Nothing is ever perfect in writing.  But by golly, I was trying.

DH riffled through his mag twice, heaved half a dozen sighs and tried to give me some management advice on saving appropriate files for each of my completed manuscripts.  He may have been raedy to beat me with his golf magazine a tad bit frustrated by the fact that I was searching an AQ thread for my dissected query last spring.

“But you don’t understand,” I wailed.  Yes, I actually wailed.  One hour later and 250 words in, I was frustrated by my lack of the perfect query letter.  “I have 300 words to sell this idea.  Three hundred.”


I attempted to put it in his terms.  “If you had to sell a tractor in 300 words, which ones would you use?” 

“Here’s my tractor, here’s how much it costs.  Now buy it.”

Talk about economy.  I’ve never seen an eleven word query letter before.  Nor was I satisfied with his version, even though he was fundamentally right.  Here’s my book, this is what it’s about.  Now rep it.  Please.  Let us not forget the please.

I struggled some more.  DH snatched up one version.  “What’s wrong with this?”

Everything.  Yet I couldn’t possibly explain the anxiety that went into perfecting those sparse paragraphs.  They had to be PACKED with goodness to have an agent request the manuscript.  They were all I had.  I read him a slightly different version–one with four changed sentences. 

“Oh, yeah.  I like that one much better.”

And that’s when it dawned on me.  I have IE-OCD.  My Internal Editor knows full well that there is always a better version.  It refuses to quit tinkering.  It refuses to approve.  It refuses to give me permission to take that next step.  So I don’t.  I read and reread.  I compulsively change one or two words.  I let my queries simmer.  And I wait for my Internal Editor to tell me that I am finally done.  That all is good. 

This morning my DH gave my IE’s OCD a swift kick in the rear.  With his golf club.  “It’s just a five iron, Baby.  You’re a hundred and eighty yards out.”

Now, I’m not obsessed with golf like he is, but I know he was telling me to relax and swing.  To let it go.

I did.  I hit send, fought the impulse to call my queries back and walked away.  DH may not read often, but he’s got the real world figured out.  And so I leave you with his words of encouragement:

“It’s just a five iron.  You’re a hundred and eighty yards out.” 

What’s the best advice you’ve gotten to kick your Internal Editor’s rear?

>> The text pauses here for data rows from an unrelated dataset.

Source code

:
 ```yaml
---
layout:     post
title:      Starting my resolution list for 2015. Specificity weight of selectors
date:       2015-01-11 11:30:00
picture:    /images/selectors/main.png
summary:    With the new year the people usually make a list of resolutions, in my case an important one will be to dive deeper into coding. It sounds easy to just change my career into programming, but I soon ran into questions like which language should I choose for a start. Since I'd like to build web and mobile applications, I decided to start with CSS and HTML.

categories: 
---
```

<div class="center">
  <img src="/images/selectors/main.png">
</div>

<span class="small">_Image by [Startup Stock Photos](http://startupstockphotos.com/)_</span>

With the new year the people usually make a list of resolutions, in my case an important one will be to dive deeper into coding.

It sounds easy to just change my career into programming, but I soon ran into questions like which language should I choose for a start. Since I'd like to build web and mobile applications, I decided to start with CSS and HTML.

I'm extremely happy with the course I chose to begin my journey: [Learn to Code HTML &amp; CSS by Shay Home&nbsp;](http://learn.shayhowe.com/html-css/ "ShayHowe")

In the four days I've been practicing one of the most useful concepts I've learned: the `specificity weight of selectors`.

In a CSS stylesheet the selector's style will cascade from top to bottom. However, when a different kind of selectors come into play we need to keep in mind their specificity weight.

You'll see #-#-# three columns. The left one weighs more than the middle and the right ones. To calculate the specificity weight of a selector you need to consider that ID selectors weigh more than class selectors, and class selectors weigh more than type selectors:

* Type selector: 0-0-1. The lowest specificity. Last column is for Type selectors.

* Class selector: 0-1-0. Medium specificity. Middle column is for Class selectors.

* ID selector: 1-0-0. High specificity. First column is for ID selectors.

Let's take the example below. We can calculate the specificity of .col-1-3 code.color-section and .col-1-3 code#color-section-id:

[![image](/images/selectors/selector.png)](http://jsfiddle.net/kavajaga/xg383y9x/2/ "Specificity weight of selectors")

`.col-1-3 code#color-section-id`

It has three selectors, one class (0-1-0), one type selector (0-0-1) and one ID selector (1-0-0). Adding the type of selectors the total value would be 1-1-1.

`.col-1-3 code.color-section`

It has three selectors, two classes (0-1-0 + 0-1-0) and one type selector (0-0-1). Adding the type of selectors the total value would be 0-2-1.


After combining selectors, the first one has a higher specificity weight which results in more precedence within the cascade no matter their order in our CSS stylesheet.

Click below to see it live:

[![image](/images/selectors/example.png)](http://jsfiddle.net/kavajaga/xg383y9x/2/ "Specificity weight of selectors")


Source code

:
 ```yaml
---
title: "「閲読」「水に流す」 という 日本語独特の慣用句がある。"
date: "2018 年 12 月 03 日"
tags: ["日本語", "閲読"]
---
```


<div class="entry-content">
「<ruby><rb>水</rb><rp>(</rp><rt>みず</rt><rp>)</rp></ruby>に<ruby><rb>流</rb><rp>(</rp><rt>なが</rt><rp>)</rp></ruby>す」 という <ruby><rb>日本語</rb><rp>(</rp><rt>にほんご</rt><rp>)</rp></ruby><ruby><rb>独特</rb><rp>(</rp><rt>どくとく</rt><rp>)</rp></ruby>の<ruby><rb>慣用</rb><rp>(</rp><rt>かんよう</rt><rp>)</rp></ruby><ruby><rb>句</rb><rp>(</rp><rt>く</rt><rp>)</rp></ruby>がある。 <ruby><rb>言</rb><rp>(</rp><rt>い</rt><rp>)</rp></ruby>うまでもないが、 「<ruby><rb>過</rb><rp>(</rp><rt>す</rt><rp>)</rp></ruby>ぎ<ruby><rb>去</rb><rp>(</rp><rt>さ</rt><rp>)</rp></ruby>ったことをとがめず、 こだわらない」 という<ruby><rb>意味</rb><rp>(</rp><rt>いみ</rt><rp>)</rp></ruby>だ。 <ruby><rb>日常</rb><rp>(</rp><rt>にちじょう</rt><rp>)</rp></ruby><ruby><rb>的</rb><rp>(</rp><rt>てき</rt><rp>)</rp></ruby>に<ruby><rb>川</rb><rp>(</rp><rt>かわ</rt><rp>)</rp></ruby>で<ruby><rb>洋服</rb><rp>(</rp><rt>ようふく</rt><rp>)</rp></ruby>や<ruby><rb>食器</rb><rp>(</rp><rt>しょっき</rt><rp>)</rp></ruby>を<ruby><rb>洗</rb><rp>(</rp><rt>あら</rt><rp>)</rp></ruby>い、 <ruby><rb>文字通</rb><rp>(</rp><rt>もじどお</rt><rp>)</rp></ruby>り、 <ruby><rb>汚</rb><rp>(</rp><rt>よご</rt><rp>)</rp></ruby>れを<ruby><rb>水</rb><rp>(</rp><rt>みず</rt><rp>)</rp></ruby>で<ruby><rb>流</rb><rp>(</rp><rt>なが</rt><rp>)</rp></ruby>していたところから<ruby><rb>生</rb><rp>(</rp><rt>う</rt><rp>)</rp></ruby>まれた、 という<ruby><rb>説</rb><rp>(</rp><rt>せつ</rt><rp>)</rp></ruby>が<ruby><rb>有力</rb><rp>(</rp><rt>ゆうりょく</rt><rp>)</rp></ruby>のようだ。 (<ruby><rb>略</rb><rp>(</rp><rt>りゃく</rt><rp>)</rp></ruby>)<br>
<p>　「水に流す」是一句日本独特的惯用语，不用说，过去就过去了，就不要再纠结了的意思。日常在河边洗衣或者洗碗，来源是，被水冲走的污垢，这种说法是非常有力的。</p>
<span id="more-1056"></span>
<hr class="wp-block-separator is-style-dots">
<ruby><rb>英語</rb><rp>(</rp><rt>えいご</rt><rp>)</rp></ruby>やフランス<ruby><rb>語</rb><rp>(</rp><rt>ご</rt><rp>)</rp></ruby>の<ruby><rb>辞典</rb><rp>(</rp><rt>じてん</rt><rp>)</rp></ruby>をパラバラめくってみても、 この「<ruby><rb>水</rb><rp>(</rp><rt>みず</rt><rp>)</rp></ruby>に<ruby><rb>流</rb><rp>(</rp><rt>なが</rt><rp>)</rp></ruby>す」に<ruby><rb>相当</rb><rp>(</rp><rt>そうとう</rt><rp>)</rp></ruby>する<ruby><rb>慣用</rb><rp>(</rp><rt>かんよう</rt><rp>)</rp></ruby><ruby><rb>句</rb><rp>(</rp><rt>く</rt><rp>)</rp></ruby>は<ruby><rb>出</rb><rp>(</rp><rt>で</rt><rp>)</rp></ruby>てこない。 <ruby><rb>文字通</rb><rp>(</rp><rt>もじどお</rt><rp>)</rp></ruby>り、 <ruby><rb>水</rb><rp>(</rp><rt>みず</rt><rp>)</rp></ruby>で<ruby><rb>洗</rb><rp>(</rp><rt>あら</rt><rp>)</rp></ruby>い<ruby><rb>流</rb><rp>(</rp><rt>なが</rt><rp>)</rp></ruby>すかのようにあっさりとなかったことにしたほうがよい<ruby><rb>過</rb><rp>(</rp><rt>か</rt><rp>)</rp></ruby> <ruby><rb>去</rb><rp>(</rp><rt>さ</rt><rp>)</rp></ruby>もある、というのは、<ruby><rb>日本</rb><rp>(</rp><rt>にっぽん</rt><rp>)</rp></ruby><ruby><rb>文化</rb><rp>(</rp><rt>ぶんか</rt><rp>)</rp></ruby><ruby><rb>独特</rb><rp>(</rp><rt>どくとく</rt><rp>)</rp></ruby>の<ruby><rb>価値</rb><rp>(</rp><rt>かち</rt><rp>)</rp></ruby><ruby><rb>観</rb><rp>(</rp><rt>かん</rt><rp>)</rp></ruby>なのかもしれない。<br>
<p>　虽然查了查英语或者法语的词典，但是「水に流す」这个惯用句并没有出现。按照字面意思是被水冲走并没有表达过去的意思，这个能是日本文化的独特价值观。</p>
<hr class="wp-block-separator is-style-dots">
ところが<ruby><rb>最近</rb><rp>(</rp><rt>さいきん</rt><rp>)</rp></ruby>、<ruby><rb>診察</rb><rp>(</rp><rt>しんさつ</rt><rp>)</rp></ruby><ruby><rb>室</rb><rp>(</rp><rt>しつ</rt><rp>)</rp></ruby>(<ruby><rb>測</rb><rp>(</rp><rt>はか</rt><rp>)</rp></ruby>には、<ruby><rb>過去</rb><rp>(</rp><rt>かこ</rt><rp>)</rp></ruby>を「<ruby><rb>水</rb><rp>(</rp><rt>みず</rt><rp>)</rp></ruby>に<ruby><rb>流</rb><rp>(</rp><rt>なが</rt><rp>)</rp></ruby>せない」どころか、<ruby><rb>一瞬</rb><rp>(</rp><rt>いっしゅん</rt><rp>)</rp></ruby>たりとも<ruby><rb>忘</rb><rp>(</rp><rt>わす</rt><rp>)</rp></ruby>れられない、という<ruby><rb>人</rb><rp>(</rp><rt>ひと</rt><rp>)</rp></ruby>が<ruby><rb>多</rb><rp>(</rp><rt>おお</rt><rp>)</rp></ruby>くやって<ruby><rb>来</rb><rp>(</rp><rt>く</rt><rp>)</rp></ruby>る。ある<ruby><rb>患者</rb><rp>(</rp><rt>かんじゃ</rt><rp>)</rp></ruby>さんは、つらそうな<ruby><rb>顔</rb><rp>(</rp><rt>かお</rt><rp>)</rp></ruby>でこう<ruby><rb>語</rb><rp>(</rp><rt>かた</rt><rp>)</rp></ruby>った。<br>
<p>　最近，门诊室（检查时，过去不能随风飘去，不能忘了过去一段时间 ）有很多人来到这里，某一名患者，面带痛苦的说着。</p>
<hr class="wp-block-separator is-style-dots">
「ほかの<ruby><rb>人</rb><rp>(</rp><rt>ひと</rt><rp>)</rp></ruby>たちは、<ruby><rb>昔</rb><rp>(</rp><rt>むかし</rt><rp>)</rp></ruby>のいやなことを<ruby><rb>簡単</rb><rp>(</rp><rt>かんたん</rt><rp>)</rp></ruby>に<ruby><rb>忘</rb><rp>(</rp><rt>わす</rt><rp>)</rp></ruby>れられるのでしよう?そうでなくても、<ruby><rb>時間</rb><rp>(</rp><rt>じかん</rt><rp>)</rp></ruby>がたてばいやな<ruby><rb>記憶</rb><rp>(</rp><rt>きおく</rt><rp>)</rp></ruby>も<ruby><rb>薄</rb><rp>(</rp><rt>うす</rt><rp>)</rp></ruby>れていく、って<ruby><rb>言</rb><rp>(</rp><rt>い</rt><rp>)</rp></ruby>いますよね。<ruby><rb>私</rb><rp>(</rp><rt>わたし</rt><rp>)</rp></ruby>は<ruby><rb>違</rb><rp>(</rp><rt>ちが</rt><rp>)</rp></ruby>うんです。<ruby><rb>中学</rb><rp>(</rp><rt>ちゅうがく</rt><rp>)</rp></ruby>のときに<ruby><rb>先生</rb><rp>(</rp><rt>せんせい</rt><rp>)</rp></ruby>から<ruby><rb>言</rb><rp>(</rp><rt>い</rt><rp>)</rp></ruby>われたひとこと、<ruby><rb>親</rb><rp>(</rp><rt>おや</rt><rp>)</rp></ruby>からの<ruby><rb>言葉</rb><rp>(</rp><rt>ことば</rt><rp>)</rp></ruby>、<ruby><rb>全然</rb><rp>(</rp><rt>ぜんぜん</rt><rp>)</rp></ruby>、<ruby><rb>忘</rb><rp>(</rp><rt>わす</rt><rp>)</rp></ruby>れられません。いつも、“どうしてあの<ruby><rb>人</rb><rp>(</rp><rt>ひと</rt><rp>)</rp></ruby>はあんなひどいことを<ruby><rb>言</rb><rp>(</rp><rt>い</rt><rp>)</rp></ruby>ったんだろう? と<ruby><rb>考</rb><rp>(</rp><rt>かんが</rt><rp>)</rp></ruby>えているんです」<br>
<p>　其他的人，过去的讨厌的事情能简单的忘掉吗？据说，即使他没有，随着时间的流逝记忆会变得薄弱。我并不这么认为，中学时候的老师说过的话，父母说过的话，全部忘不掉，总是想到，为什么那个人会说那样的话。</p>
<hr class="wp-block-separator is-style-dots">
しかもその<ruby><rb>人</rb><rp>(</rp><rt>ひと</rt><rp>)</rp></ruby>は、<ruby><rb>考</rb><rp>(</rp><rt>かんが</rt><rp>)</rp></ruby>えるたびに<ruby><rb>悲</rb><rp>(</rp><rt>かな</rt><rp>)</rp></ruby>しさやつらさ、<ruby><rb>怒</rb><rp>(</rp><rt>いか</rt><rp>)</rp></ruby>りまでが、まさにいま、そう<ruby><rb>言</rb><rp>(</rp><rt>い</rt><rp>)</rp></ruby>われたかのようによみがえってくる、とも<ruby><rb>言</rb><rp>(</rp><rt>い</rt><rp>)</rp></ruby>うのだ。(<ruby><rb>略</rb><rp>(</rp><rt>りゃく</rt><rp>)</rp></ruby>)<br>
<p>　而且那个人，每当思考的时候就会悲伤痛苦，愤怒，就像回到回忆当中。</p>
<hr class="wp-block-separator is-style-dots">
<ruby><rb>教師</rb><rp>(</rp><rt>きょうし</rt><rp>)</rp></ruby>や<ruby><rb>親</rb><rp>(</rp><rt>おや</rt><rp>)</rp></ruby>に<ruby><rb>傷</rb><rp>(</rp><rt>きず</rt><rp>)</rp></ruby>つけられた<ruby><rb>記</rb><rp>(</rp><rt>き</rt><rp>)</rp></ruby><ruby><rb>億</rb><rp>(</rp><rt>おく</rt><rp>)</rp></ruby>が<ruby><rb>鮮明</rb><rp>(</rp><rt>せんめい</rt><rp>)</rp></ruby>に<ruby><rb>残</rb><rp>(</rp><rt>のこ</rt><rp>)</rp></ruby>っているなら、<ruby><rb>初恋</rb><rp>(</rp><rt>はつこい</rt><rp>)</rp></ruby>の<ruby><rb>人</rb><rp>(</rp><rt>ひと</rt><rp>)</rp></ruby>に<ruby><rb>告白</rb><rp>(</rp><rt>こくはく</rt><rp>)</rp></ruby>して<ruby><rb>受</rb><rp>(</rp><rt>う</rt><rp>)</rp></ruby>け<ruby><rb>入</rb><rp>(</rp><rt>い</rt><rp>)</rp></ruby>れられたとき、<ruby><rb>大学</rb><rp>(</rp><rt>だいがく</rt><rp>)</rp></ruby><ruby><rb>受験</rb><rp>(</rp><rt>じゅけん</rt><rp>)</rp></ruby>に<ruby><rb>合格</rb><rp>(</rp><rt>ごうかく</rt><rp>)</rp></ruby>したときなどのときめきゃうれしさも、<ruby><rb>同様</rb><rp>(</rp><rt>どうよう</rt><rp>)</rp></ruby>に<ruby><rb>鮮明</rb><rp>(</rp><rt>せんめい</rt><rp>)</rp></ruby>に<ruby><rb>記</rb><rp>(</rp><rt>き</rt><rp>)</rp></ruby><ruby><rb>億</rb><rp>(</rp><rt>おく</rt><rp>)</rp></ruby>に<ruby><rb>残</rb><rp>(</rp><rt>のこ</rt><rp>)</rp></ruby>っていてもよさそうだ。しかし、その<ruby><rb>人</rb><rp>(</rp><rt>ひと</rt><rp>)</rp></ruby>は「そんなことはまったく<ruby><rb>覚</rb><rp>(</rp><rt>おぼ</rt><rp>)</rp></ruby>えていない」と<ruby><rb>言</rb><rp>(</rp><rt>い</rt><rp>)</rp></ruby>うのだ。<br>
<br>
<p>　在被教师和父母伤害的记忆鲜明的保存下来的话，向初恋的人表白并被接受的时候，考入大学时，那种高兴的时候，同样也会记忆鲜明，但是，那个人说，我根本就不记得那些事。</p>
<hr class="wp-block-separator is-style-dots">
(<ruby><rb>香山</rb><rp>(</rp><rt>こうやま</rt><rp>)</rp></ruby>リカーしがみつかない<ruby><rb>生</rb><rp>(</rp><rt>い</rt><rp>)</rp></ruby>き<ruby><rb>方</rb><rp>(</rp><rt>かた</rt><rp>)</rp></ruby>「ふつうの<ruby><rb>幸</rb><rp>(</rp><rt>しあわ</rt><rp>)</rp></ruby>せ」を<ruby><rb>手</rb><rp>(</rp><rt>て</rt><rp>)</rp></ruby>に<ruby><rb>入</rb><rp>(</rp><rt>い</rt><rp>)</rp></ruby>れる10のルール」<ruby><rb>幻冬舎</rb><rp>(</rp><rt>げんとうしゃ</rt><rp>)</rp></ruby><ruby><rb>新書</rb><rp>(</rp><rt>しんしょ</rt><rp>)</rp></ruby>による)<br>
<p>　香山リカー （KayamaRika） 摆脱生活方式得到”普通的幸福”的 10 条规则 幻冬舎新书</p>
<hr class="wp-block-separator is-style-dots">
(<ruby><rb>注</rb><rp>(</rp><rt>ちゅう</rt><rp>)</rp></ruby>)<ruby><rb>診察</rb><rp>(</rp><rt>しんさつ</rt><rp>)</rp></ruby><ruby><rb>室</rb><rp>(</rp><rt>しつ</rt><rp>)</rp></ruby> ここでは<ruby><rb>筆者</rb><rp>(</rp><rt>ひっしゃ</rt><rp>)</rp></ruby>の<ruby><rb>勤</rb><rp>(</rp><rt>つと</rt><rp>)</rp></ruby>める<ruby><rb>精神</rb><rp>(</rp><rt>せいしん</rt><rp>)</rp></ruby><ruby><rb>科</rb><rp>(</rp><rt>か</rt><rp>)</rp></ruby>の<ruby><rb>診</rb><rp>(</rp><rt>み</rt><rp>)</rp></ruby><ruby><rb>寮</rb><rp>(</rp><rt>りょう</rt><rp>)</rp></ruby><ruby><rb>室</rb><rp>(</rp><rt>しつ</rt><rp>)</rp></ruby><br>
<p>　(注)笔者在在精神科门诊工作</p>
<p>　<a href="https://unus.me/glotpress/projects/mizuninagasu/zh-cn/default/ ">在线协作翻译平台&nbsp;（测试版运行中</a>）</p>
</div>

8 responses to “A Swift Kick in the IE-OCD

  1. LOL Best advice I ever had: “Shut up, sit down and do it.”

    • That’s quick kick in the rear! I may have to post that one on my computer for the days when my motivation lags. I’ll even attribute it to you with your little avatar pic from my blog!

  2. My IE is a shrieker. She just doesn’t quit. I’m still kinda scared of her. 🙂

    But I’m learning to shut her up a bit more. At the moment I have about 6 pages of hooks, intros and middle paragraphs for my query. And she doens’t like any of them. But I’m nohwere near the querying stage yet, so I’ve got time to reign her in!

    • Jemi,

      Must be rough. Mine doesn’t shriek, though I won’t let her know about yours for fear she starts. Mine just sends me warm fuzzy affirmations that I’m not ready to query yet. And strangely, it’s not the manuscript that she complains about. It’s the queries.

      Maybe she’s just introverted and is afraid of all that success. The spot lights. The interviews. Oprah. NYT Best Seller list. The money. Oh hannah, maybe she just likes our simple home and is afraid of the beach house waiting for us in the Caribbean…

  3. Awesome! Good for you. I think perfectionism is often a cover-up for fear.

    Sometimes, my writing group gets through this by letting someone else read our worst efforts before we revise. Then, we can laugh at our very bad queries, and it lets some of the tension out so we can write the real thing. Then, we can also tell one another, it’s done. Send it. It’s not a baby; put it in the mail.